• [EXERCISE DESCRIPTION]
In how many lines of the records below does the word "grid" appear? Reply with the number only.

• [SUPPLIED INFORMATION]
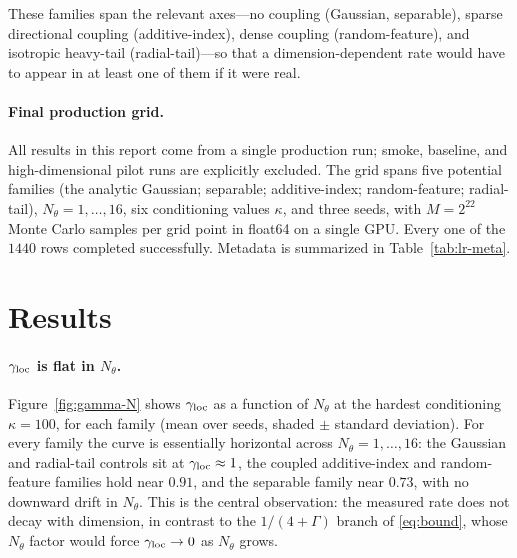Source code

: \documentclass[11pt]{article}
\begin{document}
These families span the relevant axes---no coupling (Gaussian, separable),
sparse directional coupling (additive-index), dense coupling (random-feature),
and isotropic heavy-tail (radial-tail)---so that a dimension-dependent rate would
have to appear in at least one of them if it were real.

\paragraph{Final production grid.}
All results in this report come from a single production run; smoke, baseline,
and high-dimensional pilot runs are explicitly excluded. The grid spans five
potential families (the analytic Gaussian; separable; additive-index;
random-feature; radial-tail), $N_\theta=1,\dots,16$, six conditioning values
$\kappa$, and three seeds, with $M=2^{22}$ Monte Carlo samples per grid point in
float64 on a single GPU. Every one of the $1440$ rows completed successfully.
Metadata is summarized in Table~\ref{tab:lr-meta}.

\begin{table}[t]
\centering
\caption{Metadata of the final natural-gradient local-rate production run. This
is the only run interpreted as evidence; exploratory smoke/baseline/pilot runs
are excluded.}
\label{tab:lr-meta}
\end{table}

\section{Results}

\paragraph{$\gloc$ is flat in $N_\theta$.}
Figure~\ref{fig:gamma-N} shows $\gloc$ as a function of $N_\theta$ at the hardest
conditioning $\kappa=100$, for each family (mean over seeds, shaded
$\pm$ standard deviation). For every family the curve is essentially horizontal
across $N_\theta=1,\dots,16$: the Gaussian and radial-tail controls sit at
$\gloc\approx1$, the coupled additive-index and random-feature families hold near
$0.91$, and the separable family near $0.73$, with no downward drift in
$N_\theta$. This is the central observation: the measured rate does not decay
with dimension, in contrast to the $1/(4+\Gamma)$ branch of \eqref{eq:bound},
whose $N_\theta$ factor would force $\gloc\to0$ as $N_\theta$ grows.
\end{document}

--

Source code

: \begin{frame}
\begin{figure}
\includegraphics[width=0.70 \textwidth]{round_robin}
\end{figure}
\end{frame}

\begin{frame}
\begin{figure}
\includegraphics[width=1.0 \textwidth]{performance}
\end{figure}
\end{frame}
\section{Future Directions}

• [SOLUTION TO THIS TASK]
3